Task to carry out:
Wherever the string "Artifacts" occurs in a line of these records, report that line.
Available records below:
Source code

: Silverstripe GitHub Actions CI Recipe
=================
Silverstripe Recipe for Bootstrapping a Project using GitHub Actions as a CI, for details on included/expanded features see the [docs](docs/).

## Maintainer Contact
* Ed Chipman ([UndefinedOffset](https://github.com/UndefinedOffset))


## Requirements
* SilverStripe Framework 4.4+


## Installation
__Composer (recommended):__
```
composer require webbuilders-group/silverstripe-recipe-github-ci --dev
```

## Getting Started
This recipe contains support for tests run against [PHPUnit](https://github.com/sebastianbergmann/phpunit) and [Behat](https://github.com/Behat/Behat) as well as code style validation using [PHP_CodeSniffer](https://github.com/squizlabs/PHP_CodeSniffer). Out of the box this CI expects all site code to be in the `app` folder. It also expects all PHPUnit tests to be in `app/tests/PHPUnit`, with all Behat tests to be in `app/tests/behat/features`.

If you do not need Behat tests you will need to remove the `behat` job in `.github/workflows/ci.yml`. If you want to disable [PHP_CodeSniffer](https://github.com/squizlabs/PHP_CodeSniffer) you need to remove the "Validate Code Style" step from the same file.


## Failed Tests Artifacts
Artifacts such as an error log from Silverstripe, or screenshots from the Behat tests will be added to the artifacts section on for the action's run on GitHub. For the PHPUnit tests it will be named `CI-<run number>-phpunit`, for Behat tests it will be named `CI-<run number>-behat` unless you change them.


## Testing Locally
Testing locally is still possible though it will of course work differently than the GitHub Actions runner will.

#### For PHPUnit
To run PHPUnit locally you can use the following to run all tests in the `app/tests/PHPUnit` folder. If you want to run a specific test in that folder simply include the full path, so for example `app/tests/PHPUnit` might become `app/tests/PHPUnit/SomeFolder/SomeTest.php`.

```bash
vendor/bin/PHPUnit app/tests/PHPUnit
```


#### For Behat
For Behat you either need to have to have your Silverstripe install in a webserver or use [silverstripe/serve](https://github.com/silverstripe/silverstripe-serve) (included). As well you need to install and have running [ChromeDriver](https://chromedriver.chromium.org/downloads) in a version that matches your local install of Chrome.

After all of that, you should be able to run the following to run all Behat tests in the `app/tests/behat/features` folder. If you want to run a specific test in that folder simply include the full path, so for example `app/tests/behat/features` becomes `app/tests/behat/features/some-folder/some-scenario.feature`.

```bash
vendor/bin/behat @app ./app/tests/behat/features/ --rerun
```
End of Available records.
Available records below:
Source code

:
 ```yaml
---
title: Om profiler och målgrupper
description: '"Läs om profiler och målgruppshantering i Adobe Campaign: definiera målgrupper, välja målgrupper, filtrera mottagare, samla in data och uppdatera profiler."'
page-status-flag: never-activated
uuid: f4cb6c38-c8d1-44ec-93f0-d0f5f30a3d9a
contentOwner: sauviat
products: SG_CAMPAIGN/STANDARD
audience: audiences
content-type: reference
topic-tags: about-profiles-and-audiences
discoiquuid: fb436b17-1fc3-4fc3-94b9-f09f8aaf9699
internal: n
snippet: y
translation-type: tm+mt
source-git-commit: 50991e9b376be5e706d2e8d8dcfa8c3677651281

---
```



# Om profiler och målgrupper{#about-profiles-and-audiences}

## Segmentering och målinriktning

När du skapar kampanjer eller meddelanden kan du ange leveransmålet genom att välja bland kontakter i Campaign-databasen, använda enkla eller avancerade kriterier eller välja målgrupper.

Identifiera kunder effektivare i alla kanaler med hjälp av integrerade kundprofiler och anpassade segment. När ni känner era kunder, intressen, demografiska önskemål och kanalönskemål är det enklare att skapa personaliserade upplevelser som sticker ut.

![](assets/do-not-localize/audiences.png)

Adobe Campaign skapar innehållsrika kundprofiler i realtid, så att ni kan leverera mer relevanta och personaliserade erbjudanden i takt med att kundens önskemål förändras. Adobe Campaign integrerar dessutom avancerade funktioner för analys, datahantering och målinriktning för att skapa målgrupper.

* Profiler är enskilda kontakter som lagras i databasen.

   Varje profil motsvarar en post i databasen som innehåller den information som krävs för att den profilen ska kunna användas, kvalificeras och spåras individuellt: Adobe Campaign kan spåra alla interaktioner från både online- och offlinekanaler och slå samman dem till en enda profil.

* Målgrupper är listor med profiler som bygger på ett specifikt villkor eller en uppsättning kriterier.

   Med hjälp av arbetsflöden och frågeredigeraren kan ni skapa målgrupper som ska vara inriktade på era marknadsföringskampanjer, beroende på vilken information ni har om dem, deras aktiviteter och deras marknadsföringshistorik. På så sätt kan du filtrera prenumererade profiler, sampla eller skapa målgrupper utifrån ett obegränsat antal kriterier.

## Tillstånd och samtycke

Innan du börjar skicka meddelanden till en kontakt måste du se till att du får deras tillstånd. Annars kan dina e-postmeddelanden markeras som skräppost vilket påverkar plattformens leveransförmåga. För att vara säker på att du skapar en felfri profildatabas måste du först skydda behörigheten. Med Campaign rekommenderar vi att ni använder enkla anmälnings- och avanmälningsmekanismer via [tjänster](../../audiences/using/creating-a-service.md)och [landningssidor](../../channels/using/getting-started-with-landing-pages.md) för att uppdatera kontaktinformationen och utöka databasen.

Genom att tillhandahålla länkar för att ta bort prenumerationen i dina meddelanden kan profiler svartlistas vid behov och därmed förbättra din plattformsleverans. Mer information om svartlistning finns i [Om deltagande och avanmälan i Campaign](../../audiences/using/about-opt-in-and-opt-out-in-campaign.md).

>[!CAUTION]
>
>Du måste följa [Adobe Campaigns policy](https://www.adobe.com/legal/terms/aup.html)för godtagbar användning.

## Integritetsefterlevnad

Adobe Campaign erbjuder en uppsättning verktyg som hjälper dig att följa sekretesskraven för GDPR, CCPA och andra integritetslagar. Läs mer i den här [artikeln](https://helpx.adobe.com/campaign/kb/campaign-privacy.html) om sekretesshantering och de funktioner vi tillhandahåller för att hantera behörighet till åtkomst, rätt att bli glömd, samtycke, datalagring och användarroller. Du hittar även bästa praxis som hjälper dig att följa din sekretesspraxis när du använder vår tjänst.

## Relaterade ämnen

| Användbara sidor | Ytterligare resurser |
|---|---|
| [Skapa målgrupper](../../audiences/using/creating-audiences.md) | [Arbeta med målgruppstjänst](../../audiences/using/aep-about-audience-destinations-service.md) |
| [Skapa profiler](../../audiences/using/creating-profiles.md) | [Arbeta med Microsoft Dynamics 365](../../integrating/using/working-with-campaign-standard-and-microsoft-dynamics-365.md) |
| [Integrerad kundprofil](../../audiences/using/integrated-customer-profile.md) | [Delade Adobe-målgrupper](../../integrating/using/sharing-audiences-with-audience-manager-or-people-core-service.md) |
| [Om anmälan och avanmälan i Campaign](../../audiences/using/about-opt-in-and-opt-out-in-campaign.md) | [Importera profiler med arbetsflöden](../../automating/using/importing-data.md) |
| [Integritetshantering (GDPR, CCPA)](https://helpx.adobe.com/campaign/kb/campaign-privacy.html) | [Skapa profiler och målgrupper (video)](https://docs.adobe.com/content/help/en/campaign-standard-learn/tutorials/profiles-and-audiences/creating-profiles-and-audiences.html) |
End of Available records.
Exercise result:
## Failed Tests Artifacts
Artifacts such as an error log from Silverstripe, or screenshots from the Behat tests will be added to the artifacts section on for the action's run on GitHub. For the PHPUnit tests it will be named `CI-<run number>-phpunit`, for Behat tests it will be named `CI-<run number>-behat` unless you change them.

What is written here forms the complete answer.